=== Supplied data ===
----
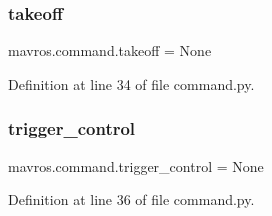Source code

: \subsubsection{\texorpdfstring{takeoff}{takeoff}}
{\footnotesize\ttfamily mavros.\+command.\+takeoff = None}



Definition at line 34 of file command.\+py.

\mbox{\label{namespacemavros_1_1command_a999576761867356758c2dce4f335bc7d}} 
\subsubsection{\texorpdfstring{trigger\_control}{trigger\_control}}
{\footnotesize\ttfamily mavros.\+command.\+trigger\+\_\+control = None}



Definition at line 36 of file command.\+py.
----
Keep the pictures out and print all the records exactly as they are.

=== Solution ===
Source code

: \subsubsection{\texorpdfstring{takeoff}{takeoff}}
{\footnotesize\ttfamily mavros.\+command.\+takeoff = None}



Definition at line 34 of file command.\+py.

\mbox{\label{namespacemavros_1_1command_a999576761867356758c2dce4f335bc7d}} 
\subsubsection{\texorpdfstring{trigger\_control}{trigger\_control}}
{\footnotesize\ttfamily mavros.\+command.\+trigger\+\_\+control = None}



Definition at line 36 of file command.\+py.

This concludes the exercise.